▸ **What you will do**
Word for word, retype the first line of the records and every following line through the one containing "background: rgba(180, 60, 60, 0.7);".

▸ **Data for processing**
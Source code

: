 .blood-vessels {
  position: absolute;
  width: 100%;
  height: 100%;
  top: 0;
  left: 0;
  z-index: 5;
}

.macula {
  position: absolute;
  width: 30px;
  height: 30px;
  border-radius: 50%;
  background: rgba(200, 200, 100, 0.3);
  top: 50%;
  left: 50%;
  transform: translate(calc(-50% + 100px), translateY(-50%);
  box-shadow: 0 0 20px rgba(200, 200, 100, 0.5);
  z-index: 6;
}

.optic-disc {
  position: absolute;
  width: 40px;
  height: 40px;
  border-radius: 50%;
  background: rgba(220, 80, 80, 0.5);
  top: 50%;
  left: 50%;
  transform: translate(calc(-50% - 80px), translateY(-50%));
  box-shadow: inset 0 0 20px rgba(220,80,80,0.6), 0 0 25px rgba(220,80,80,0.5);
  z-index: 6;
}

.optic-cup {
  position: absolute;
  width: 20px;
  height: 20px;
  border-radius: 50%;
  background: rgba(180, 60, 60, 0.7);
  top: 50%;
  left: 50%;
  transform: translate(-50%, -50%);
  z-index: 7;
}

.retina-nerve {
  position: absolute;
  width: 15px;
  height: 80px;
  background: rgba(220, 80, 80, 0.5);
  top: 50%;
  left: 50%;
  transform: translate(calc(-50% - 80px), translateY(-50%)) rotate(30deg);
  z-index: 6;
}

▸ **Task solution**
Source code

: .blood-vessels {
  position: absolute;
  width: 100%;
  height: 100%;
  top: 0;
  left: 0;
  z-index: 5;
}

.macula {
  position: absolute;
  width: 30px;
  height: 30px;
  border-radius: 50%;
  background: rgba(200, 200, 100, 0.3);
  top: 50%;
  left: 50%;
  transform: translate(calc(-50% + 100px), translateY(-50%);
  box-shadow: 0 0 20px rgba(200, 200, 100, 0.5);
  z-index: 6;
}

.optic-disc {
  position: absolute;
  width: 40px;
  height: 40px;
  border-radius: 50%;
  background: rgba(220, 80, 80, 0.5);
  top: 50%;
  left: 50%;
  transform: translate(calc(-50% - 80px), translateY(-50%));
  box-shadow: inset 0 0 20px rgba(220,80,80,0.6), 0 0 25px rgba(220,80,80,0.5);
  z-index: 6;
}

.optic-cup {
  position: absolute;
  width: 20px;
  height: 20px;
  border-radius: 50%;
  background: rgba(180, 60, 60, 0.7);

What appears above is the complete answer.